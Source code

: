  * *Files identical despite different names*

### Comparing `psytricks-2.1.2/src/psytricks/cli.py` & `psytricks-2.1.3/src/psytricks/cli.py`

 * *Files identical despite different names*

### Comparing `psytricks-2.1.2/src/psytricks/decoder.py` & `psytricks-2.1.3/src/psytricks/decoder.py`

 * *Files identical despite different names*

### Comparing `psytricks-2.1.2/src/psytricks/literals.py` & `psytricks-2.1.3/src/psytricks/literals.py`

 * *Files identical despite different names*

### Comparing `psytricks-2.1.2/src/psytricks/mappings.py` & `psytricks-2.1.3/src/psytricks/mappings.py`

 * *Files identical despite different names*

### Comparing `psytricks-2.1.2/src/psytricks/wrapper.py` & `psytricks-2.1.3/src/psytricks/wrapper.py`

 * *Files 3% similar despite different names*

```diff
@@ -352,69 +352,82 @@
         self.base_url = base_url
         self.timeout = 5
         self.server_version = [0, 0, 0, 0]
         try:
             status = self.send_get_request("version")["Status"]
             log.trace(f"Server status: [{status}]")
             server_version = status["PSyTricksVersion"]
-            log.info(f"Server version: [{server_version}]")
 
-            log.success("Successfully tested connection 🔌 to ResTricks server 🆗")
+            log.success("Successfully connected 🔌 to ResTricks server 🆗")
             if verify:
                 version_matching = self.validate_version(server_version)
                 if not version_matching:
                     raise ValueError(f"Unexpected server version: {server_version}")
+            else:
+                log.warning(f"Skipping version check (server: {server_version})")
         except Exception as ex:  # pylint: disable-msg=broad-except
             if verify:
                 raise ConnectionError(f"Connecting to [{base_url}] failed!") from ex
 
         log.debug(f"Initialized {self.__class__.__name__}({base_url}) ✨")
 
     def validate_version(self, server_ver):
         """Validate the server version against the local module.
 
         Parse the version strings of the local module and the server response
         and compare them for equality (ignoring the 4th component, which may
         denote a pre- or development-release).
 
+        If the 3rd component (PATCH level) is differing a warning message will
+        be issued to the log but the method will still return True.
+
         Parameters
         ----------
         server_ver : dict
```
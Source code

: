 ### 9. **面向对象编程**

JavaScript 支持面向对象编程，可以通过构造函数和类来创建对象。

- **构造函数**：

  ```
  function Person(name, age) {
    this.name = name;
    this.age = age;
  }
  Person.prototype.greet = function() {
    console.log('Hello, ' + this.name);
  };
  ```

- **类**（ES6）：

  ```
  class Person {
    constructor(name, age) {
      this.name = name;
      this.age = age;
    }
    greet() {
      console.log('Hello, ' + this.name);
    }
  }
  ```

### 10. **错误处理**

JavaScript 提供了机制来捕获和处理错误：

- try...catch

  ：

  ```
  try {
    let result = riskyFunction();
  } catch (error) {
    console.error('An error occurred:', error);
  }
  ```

Task details:
Provide an exact copy of all the material.

Output for this exercise:
Source code

:  * *Files identical despite different names*

### Comparing `psytricks-2.1.2/src/psytricks/cli.py` & `psytricks-2.1.3/src/psytricks/cli.py`

 * *Files identical despite different names*

### Comparing `psytricks-2.1.2/src/psytricks/decoder.py` & `psytricks-2.1.3/src/psytricks/decoder.py`

 * *Files identical despite different names*

### Comparing `psytricks-2.1.2/src/psytricks/literals.py` & `psytricks-2.1.3/src/psytricks/literals.py`

 * *Files identical despite different names*

### Comparing `psytricks-2.1.2/src/psytricks/mappings.py` & `psytricks-2.1.3/src/psytricks/mappings.py`

 * *Files identical despite different names*

### Comparing `psytricks-2.1.2/src/psytricks/wrapper.py` & `psytricks-2.1.3/src/psytricks/wrapper.py`

 * *Files 3% similar despite different names*

```diff
@@ -352,69 +352,82 @@
         self.base_url = base_url
         self.timeout = 5
         self.server_version = [0, 0, 0, 0]
         try:
             status = self.send_get_request("version")["Status"]
             log.trace(f"Server status: [{status}]")
             server_version = status["PSyTricksVersion"]
-            log.info(f"Server version: [{server_version}]")
 
-            log.success("Successfully tested connection 🔌 to ResTricks server 🆗")
+            log.success("Successfully connected 🔌 to ResTricks server 🆗")
             if verify:
                 version_matching = self.validate_version(server_version)
                 if not version_matching:
                     raise ValueError(f"Unexpected server version: {server_version}")
+            else:
+                log.warning(f"Skipping version check (server: {server_version})")
         except Exception as ex:  # pylint: disable-msg=broad-except
             if verify:
                 raise ConnectionError(f"Connecting to [{base_url}] failed!") from ex
 
         log.debug(f"Initialized {self.__class__.__name__}({base_url}) ✨")
 
     def validate_version(self, server_ver):
         """Validate the server version against the local module.
 
         Parse the version strings of the local module and the server response
         and compare them for equality (ignoring the 4th component, which may
         denote a pre- or development-release).
 
+        If the 3rd component (PATCH level) is differing a warning message will
+        be issued to the log but the method will still return True.
+
         Parameters
         ----------
         server_ver : dict
```
Source code

: ### 9. **面向对象编程**

JavaScript 支持面向对象编程，可以通过构造函数和类来创建对象。

- **构造函数**：

  ```
  function Person(name, age) {
    this.name = name;
    this.age = age;
  }
  Person.prototype.greet = function() {
    console.log('Hello, ' + this.name);
  };
  ```

- **类**（ES6）：

  ```
  class Person {
    constructor(name, age) {
      this.name = name;
      this.age = age;
    }
    greet() {
      console.log('Hello, ' + this.name);
    }
  }
  ```

### 10. **错误处理**

JavaScript 提供了机制来捕获和处理错误：

- try...catch

  ：

  ```
  try {
    let result = riskyFunction();
  } catch (error) {
    console.error('An error occurred:', error);
  }
  ```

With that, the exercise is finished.